● **Problem description**:
What lines of the data below include the word "textwidth"? Report them by copying each.

● **Records shown**:
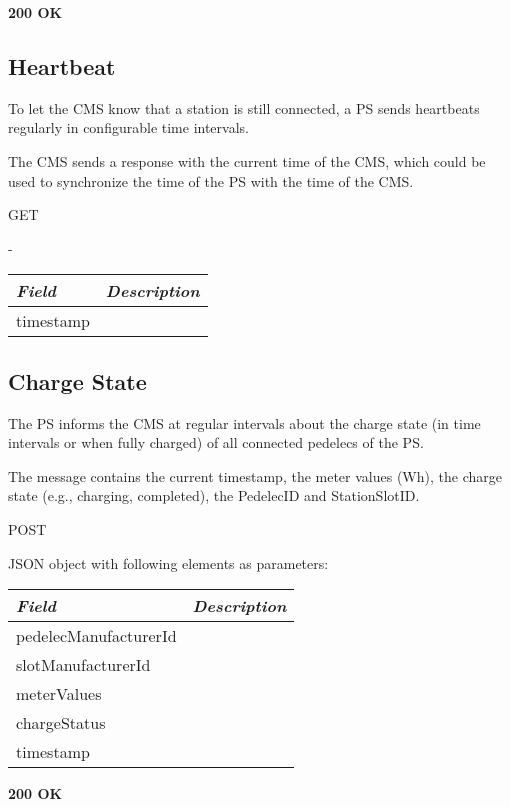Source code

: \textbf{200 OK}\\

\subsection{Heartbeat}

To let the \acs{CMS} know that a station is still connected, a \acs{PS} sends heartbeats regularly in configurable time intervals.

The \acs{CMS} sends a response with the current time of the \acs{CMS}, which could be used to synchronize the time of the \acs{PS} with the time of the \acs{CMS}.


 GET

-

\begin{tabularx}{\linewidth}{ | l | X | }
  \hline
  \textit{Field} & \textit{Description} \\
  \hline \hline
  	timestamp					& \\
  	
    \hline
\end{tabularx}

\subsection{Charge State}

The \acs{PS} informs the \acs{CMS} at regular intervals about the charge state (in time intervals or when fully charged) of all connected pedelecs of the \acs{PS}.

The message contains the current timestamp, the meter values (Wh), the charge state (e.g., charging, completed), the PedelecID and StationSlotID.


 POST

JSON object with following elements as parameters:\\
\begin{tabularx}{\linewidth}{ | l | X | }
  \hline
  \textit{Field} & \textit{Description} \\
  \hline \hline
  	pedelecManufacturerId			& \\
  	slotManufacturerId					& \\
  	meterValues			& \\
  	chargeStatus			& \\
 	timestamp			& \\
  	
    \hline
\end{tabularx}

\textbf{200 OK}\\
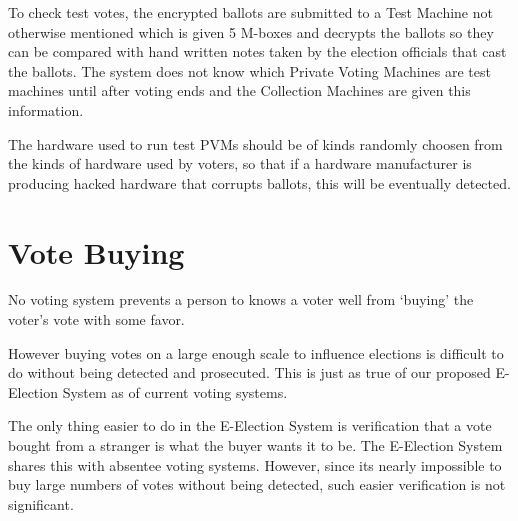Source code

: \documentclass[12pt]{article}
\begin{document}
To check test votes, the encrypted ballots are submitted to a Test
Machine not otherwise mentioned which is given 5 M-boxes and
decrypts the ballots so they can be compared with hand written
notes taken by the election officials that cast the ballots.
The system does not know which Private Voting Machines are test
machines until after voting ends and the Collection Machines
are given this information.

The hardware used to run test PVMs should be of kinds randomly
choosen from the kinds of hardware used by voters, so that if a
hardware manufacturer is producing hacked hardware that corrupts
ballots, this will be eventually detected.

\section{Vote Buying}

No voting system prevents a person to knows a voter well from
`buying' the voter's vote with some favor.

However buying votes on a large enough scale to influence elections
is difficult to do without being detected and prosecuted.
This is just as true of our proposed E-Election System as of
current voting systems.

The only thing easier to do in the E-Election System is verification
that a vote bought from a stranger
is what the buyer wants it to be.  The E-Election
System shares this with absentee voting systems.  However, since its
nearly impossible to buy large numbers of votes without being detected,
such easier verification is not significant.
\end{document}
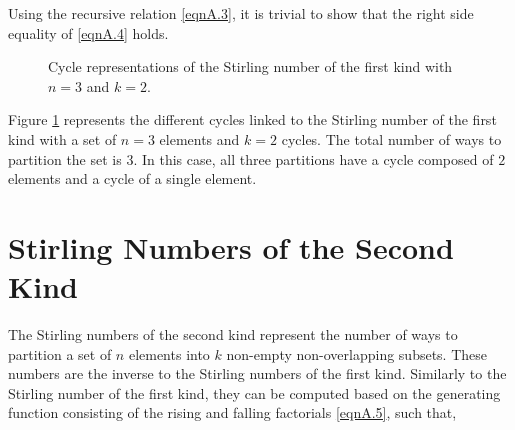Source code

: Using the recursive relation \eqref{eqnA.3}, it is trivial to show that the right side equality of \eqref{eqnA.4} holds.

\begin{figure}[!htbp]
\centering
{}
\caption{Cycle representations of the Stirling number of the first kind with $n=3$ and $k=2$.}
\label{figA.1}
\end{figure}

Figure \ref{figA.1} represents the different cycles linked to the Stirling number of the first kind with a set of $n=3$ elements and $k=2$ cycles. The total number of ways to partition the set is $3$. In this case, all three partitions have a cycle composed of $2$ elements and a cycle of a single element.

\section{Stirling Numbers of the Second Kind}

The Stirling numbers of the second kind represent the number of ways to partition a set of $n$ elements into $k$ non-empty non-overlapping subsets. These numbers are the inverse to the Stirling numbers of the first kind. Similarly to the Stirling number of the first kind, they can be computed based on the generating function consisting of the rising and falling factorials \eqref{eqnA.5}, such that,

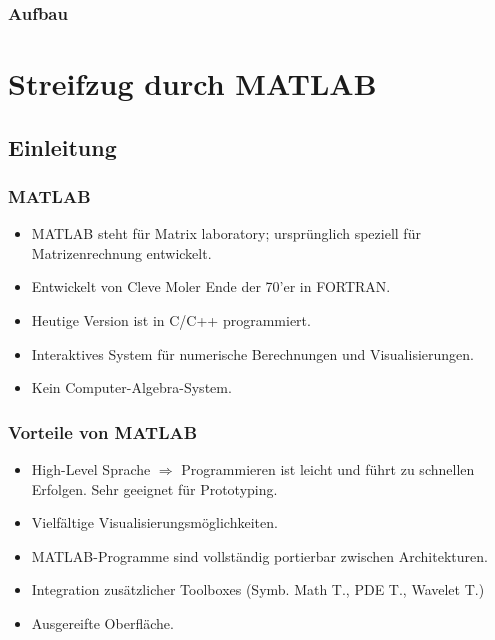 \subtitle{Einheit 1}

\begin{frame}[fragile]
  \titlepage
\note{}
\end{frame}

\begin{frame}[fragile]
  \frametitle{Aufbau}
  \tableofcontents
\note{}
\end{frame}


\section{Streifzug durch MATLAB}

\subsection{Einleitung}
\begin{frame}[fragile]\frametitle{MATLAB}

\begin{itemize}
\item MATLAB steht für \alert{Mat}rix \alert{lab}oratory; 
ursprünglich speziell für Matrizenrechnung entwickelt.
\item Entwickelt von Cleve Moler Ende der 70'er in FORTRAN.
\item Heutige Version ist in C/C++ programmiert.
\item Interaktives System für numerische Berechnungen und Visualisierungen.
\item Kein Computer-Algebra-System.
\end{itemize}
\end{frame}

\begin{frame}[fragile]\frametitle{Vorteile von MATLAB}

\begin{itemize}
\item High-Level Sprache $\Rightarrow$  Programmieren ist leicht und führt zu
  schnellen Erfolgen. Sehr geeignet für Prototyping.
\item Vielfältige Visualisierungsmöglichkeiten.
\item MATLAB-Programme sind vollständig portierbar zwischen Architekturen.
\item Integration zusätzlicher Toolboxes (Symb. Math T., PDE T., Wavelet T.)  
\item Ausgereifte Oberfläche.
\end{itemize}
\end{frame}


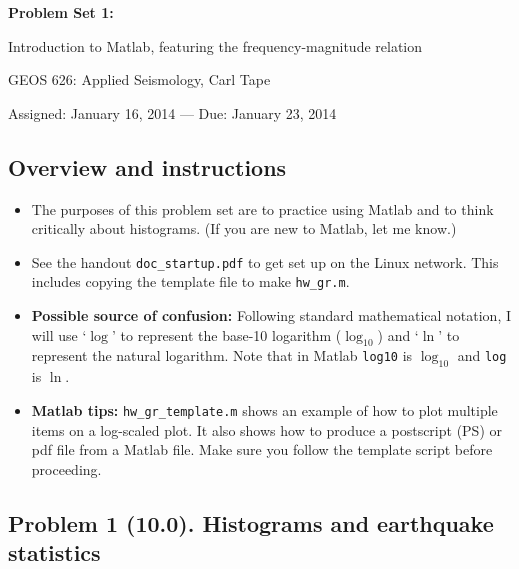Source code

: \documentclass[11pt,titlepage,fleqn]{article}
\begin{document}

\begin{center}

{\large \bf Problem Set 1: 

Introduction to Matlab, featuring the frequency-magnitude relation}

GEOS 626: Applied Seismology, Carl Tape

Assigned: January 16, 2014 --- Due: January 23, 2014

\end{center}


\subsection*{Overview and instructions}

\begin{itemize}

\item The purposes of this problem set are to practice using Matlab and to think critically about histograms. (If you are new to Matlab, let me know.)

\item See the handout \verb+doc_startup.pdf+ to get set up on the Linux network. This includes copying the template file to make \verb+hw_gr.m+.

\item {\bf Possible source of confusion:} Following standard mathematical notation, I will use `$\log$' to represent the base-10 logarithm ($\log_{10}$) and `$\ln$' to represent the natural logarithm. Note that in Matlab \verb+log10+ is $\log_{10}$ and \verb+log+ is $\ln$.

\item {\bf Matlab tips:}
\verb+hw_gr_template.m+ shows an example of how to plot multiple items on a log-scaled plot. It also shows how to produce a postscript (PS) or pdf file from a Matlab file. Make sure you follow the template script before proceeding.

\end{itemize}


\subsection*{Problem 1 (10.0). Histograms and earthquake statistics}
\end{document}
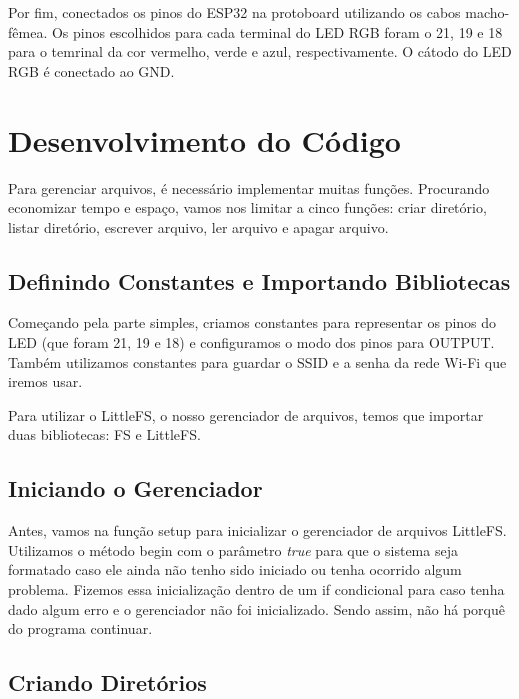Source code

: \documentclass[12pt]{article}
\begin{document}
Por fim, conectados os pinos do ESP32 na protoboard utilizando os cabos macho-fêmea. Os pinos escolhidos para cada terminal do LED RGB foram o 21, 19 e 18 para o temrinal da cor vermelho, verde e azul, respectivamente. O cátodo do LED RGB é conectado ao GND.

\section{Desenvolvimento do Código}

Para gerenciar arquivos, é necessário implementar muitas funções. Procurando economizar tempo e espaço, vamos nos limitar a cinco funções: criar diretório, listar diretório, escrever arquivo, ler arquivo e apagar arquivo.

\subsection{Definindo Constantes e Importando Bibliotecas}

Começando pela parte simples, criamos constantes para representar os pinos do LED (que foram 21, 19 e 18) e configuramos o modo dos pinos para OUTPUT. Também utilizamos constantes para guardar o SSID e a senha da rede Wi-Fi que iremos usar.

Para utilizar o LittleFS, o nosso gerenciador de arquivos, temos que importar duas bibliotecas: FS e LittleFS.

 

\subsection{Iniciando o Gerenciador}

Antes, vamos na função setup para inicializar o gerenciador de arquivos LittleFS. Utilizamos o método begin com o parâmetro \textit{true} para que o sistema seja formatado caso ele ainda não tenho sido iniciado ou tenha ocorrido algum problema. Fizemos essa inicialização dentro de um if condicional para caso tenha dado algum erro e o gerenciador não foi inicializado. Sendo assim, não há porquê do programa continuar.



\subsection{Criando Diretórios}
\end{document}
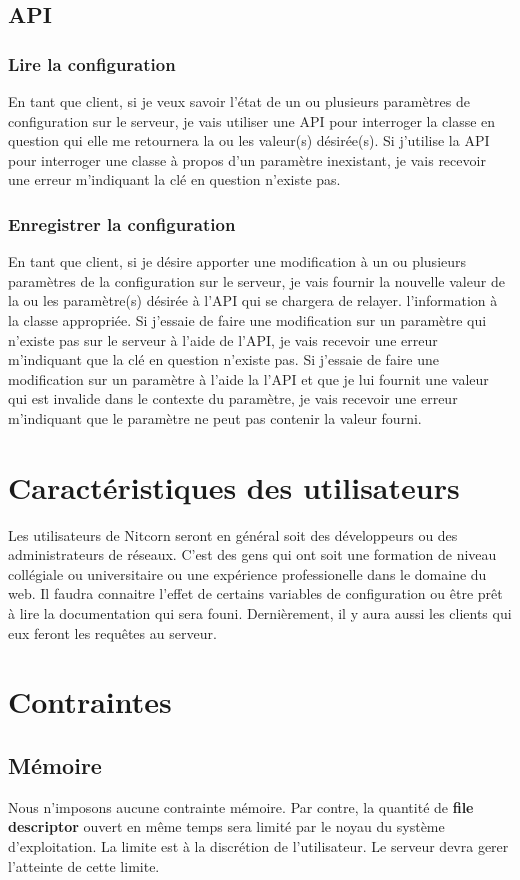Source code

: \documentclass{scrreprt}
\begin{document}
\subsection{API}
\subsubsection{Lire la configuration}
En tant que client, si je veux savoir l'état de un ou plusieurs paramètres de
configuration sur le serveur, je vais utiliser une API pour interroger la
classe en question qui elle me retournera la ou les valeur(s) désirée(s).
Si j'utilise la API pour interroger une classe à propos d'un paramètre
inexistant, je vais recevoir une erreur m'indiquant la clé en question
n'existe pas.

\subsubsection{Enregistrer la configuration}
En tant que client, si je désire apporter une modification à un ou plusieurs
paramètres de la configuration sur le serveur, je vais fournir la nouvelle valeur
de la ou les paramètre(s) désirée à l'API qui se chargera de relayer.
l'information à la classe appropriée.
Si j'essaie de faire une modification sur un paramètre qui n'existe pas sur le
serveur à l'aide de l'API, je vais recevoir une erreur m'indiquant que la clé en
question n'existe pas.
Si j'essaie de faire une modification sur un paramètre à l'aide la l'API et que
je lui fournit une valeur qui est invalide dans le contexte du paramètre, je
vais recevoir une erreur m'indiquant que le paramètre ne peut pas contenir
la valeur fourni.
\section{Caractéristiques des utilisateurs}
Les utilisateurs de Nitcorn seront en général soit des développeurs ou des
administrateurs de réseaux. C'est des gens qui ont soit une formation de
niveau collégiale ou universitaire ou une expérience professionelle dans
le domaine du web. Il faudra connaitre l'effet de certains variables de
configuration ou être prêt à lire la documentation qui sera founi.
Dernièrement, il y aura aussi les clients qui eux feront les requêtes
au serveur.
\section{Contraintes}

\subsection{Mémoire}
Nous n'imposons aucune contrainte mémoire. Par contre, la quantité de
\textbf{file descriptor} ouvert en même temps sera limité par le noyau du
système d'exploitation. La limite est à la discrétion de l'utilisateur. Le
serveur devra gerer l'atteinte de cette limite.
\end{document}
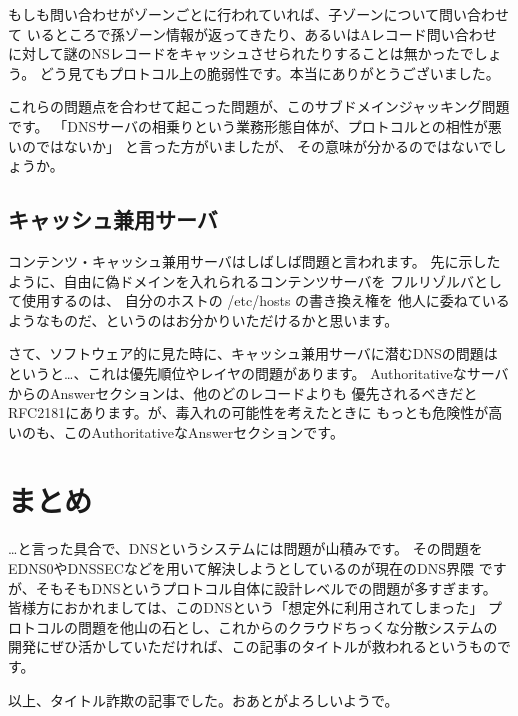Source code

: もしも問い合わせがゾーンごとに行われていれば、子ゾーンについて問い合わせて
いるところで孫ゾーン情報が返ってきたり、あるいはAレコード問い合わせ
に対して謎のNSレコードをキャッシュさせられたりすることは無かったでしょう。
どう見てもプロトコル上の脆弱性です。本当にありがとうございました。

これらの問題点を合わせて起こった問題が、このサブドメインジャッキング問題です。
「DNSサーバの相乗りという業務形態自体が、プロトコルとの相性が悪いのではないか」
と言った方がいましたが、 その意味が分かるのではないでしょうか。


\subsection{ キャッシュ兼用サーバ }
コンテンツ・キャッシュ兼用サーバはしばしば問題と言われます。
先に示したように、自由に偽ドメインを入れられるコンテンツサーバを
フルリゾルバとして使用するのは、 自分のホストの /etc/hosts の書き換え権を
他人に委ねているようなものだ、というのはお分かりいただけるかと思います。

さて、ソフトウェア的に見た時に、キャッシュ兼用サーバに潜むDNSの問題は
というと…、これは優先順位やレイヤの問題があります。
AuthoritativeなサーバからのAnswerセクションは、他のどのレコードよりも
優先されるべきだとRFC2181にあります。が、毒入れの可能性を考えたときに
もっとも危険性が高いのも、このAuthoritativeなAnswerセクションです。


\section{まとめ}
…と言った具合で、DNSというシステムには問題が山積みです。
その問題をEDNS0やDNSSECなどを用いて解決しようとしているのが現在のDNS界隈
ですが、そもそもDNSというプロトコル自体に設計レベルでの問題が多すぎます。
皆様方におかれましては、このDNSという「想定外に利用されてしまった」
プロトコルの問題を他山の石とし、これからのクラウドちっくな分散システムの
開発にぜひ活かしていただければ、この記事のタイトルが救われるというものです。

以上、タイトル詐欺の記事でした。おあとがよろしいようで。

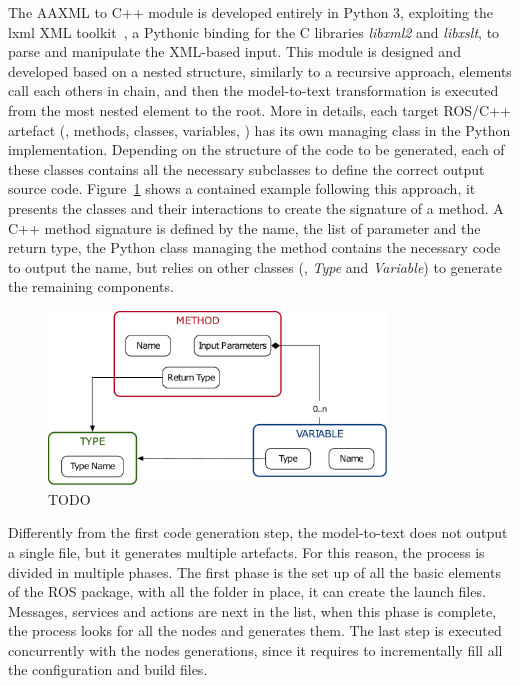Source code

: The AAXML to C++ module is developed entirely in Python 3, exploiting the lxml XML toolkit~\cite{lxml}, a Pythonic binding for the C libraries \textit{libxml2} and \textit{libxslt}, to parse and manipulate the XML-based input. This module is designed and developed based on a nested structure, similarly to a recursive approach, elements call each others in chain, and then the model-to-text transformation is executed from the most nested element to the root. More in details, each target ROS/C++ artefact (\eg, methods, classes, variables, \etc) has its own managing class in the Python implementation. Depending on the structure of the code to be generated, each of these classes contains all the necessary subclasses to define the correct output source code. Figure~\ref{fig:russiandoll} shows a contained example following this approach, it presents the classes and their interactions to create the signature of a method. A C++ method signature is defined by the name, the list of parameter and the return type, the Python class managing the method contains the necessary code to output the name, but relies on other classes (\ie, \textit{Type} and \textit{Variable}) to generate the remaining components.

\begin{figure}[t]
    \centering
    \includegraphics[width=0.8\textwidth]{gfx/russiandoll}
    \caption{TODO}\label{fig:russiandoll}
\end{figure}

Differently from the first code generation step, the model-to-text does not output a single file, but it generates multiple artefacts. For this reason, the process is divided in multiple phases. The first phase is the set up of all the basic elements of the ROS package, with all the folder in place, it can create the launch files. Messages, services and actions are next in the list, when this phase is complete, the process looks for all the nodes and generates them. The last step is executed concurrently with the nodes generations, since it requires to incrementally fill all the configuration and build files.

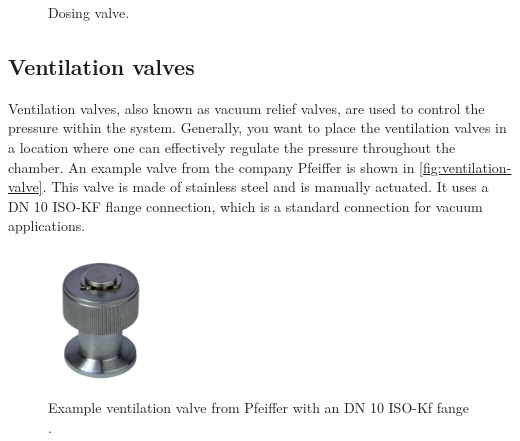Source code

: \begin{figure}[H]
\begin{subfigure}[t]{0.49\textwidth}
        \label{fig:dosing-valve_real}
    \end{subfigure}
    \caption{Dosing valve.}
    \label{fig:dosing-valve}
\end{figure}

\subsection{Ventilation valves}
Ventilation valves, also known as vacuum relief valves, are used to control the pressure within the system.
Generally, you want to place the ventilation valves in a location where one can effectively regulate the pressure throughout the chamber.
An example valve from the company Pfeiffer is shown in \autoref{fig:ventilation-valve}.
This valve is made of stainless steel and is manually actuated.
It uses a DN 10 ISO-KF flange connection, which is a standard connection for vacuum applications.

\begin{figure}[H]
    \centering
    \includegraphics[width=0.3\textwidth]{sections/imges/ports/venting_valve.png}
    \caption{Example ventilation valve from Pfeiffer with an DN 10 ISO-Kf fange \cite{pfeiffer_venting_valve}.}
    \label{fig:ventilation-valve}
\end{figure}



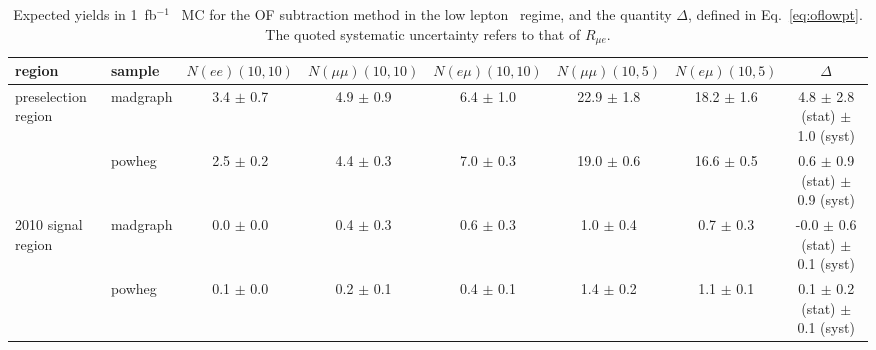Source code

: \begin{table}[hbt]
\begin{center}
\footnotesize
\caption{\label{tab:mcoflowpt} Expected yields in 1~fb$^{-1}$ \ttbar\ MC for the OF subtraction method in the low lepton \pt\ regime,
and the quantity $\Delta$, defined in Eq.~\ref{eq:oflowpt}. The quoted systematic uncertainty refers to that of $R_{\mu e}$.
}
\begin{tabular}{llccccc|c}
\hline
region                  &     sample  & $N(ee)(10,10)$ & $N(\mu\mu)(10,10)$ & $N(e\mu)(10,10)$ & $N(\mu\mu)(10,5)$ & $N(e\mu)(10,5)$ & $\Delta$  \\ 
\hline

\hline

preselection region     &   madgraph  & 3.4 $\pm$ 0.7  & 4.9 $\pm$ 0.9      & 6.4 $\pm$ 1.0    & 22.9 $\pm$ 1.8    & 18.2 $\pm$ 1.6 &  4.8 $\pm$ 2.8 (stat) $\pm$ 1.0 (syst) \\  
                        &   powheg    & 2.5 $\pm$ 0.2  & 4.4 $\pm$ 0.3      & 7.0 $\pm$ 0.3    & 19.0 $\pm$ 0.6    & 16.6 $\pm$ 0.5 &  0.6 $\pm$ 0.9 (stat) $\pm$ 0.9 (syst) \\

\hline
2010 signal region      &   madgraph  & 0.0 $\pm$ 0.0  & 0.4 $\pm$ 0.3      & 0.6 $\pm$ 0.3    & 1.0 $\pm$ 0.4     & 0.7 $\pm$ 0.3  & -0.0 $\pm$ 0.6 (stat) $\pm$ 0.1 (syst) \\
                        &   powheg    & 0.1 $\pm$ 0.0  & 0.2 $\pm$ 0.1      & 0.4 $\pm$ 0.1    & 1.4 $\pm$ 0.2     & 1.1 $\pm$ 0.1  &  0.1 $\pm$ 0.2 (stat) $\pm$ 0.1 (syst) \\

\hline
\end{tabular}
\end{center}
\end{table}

● **Task answer**:
    \includegraphics[width=0.8\textwidth]{gfx/russiandoll}
\begin{subfigure}[t]{0.49\textwidth}
    \includegraphics[width=0.3\textwidth]{sections/imges/ports/venting_valve.png}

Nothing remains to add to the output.